PROBLEM TO SOLVE:
Down to the last line, write out the entries below exactly and omit all pictures.

────────────────────

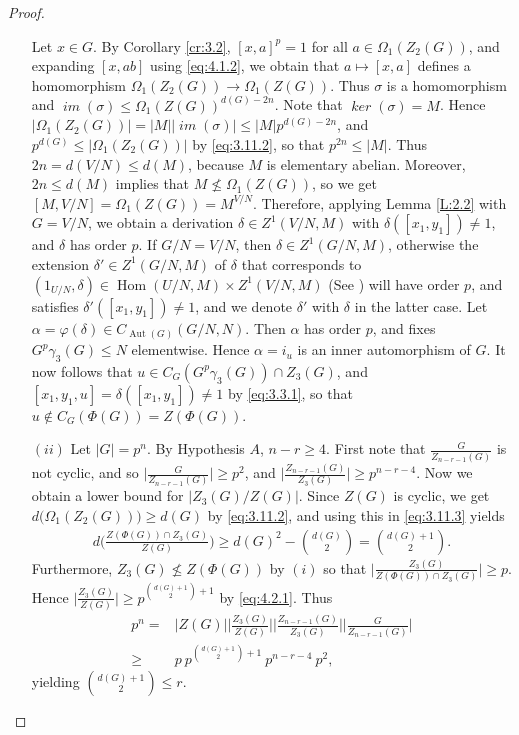 \documentclass[preprint,sort&compress,12pt]{elsarticle}
\theoremstyle{definition}
\numberwithin{equation}{theorem}
\DeclareMathOperator{\Aut}{\operatorname{Aut}}
\DeclareMathOperator{\Hom}{\operatorname{Hom}}
\DeclareMathOperator{\Ker}{\mathit{ker}}
\DeclareMathOperator{\im}{\mathit{im}}
\begin{document}
\begin{proof}
\begin{itemize}
\noindent Let $x\in G$. By Corollary \ref{cr:3.2}, $[x, a]^p=1$ for all $a\in \Omega_1(Z_2(G))$, and expanding $[x, ab]$ using \eqref{eq:4.1.2}, we obtain that $a\mapsto [x, a]$ defines a homomorphism $\Omega_1(Z_2(G))\rightarrow \Omega_1(Z(G))$. Thus $\sigma$ is a homomorphism and $\im(\sigma)\le \Omega_1(Z(G))^{d(G)-2n}$. Note that $\Ker(\sigma)=M$. Hence $|\Omega_1(Z_2(G))|=|M||\im(\sigma)|\le |M|p^{d(G)-2n}$, and $p^{d(G)}\le |\Omega_1(Z_2(G))|$ by \eqref{eq:3.11.2}, so that $p^{2n}\le |M|$. Thus $2n=d(V/N)\le d(M)$, because $M$ is elementary abelian. Moreover, $2n\le d(M)$ implies that $M\not\le \Omega_1(Z(G))$, so we get $[M, V/N]=\Omega_1(Z(G))=M^{V/N}$. Therefore, applying Lemma \ref{L:2.2} with $G=V/N$, we obtain a derivation $\delta\in Z^1(V/N, M)$ with $\delta([x_1, y_1])\neq 1$, and $\delta$ has order $p$. If $G/N=V/N$, then $\delta\in Z^1(G/N, M)$, otherwise the extension $\delta'\in Z^1(G/N, M)$ of $\delta$ that corresponds to $(1_{U/N}, \delta)\in \Hom(U/N, M)\times Z^1(V/N, M)$ (See \cite[Lemma\ 1.2]{CG06}) will have order $p$, and satisfies $\delta'([x_1, y_1])\neq 1$, and we denote $\delta'$ with $\delta$ in the latter case. Let $\alpha= \varphi(\delta)\in C_{\Aut(G)}(G/N, N)$. Then $\alpha$ has order $p$, and fixes $G^p\gamma_3(G)\le N$ elementwise. Hence $\alpha=i_u$ is an inner automorphism of $G$. It now follows that $u\in C_G(G^p\gamma_3(G))\cap Z_3(G)$, and $[x_1, y_1, u]= \delta([x_1, y_1])\ne 1$ by \eqref{eq:3.3.1}, so that $u\not\in C_G(\Phi(G))= Z(\Phi(G))$. 
 
\item [$(ii)$] Let $|G|=p^n$. By Hypothesis $A$, $n-r\ge 4$. First note that $\frac{G}{Z_{n-r-1}(G)}$ is not cyclic, and so $\bigg|\frac{G}{Z_{n-r-1}(G)}\bigg|\ge p^2$, and $\bigg|\frac{Z_{n-r-1}(G)}{Z_3(G)}\bigg|\ge p^{n-r-4}$. Now we obtain a lower bound for $|Z_3(G)/Z(G)|$. Since $Z(G)$ is cyclic, we get $d\big(\Omega_1(Z_2(G))\big)\ge d(G)$ by \eqref{eq:3.11.2}, and using this in \eqref{eq:3.11.3} yields
\begin{align}\label{eq:4.2.1}
d\bigg(\frac{Z(\Phi(G))\cap Z_3(G)}{Z(G)}\bigg)\ge d(G)^2-{{d(G)}\choose{2}}= {{d(G)+1}\choose{2}}.
\end{align}
\noindent Furthermore, $Z_3(G)\not\le Z(\Phi(G))$ by $(i)$ so that $\bigg|\frac{Z_3(G)}{Z(\Phi(G))\cap Z_3(G)}\bigg|\ge p$. Hence $\bigg|\frac{Z_3(G)}{Z(G)}\bigg|\ge p^{{{d(G)+1}\choose{2}}+1}$ by \eqref{eq:4.2.1}. Thus
 \begin{align*}
 p^n=&\big|Z(G)\big| \bigg|\frac{Z_3(G)}{Z(G)}\bigg| \bigg|\frac{Z_{n-r-1}(G)}{Z_3(G)}\bigg| \bigg|\frac{G}{Z_{n-r-1}(G)}\bigg|\\
 \ge&p\ p^{{{d(G)+1}\choose{2}}+1}\ p^{n-r-4}\ p^2,
 \end{align*}
\noindent yielding ${{d(G)+1}\choose{2}}\le r$.
\end{itemize}
\end{proof}
\end{document}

────────────────────

REPLY TO THE TASK:
 \documentclass[preprint,sort&compress,12pt]{elsarticle}
\theoremstyle{definition}
\numberwithin{equation}{theorem}
\DeclareMathOperator{\Aut}{\operatorname{Aut}}
\DeclareMathOperator{\Hom}{\operatorname{Hom}}
\DeclareMathOperator{\Ker}{\mathit{ker}}
\DeclareMathOperator{\im}{\mathit{im}}
\begin{document}
\begin{proof}
\begin{itemize}
\noindent Let $x\in G$. By Corollary \ref{cr:3.2}, $[x, a]^p=1$ for all $a\in \Omega_1(Z_2(G))$, and expanding $[x, ab]$ using \eqref{eq:4.1.2}, we obtain that $a\mapsto [x, a]$ defines a homomorphism $\Omega_1(Z_2(G))\rightarrow \Omega_1(Z(G))$. Thus $\sigma$ is a homomorphism and $\im(\sigma)\le \Omega_1(Z(G))^{d(G)-2n}$. Note that $\Ker(\sigma)=M$. Hence $|\Omega_1(Z_2(G))|=|M||\im(\sigma)|\le |M|p^{d(G)-2n}$, and $p^{d(G)}\le |\Omega_1(Z_2(G))|$ by \eqref{eq:3.11.2}, so that $p^{2n}\le |M|$. Thus $2n=d(V/N)\le d(M)$, because $M$ is elementary abelian. Moreover, $2n\le d(M)$ implies that $M\not\le \Omega_1(Z(G))$, so we get $[M, V/N]=\Omega_1(Z(G))=M^{V/N}$. Therefore, applying Lemma \ref{L:2.2} with $G=V/N$, we obtain a derivation $\delta\in Z^1(V/N, M)$ with $\delta([x_1, y_1])\neq 1$, and $\delta$ has order $p$. If $G/N=V/N$, then $\delta\in Z^1(G/N, M)$, otherwise the extension $\delta'\in Z^1(G/N, M)$ of $\delta$ that corresponds to $(1_{U/N}, \delta)\in \Hom(U/N, M)\times Z^1(V/N, M)$ (See \cite[Lemma\ 1.2]{CG06}) will have order $p$, and satisfies $\delta'([x_1, y_1])\neq 1$, and we denote $\delta'$ with $\delta$ in the latter case. Let $\alpha= \varphi(\delta)\in C_{\Aut(G)}(G/N, N)$. Then $\alpha$ has order $p$, and fixes $G^p\gamma_3(G)\le N$ elementwise. Hence $\alpha=i_u$ is an inner automorphism of $G$. It now follows that $u\in C_G(G^p\gamma_3(G))\cap Z_3(G)$, and $[x_1, y_1, u]= \delta([x_1, y_1])\ne 1$ by \eqref{eq:3.3.1}, so that $u\not\in C_G(\Phi(G))= Z(\Phi(G))$. 
 
\item [$(ii)$] Let $|G|=p^n$. By Hypothesis $A$, $n-r\ge 4$. First note that $\frac{G}{Z_{n-r-1}(G)}$ is not cyclic, and so $\bigg|\frac{G}{Z_{n-r-1}(G)}\bigg|\ge p^2$, and $\bigg|\frac{Z_{n-r-1}(G)}{Z_3(G)}\bigg|\ge p^{n-r-4}$. Now we obtain a lower bound for $|Z_3(G)/Z(G)|$. Since $Z(G)$ is cyclic, we get $d\big(\Omega_1(Z_2(G))\big)\ge d(G)$ by \eqref{eq:3.11.2}, and using this in \eqref{eq:3.11.3} yields
\begin{align}\label{eq:4.2.1}
d\bigg(\frac{Z(\Phi(G))\cap Z_3(G)}{Z(G)}\bigg)\ge d(G)^2-{{d(G)}\choose{2}}= {{d(G)+1}\choose{2}}.
\end{align}
\noindent Furthermore, $Z_3(G)\not\le Z(\Phi(G))$ by $(i)$ so that $\bigg|\frac{Z_3(G)}{Z(\Phi(G))\cap Z_3(G)}\bigg|\ge p$. Hence $\bigg|\frac{Z_3(G)}{Z(G)}\bigg|\ge p^{{{d(G)+1}\choose{2}}+1}$ by \eqref{eq:4.2.1}. Thus
 \begin{align*}
 p^n=&\big|Z(G)\big| \bigg|\frac{Z_3(G)}{Z(G)}\bigg| \bigg|\frac{Z_{n-r-1}(G)}{Z_3(G)}\bigg| \bigg|\frac{G}{Z_{n-r-1}(G)}\bigg|\\
 \ge&p\ p^{{{d(G)+1}\choose{2}}+1}\ p^{n-r-4}\ p^2,
 \end{align*}
\noindent yielding ${{d(G)+1}\choose{2}}\le r$.
\end{itemize}
\end{proof}
\end{document}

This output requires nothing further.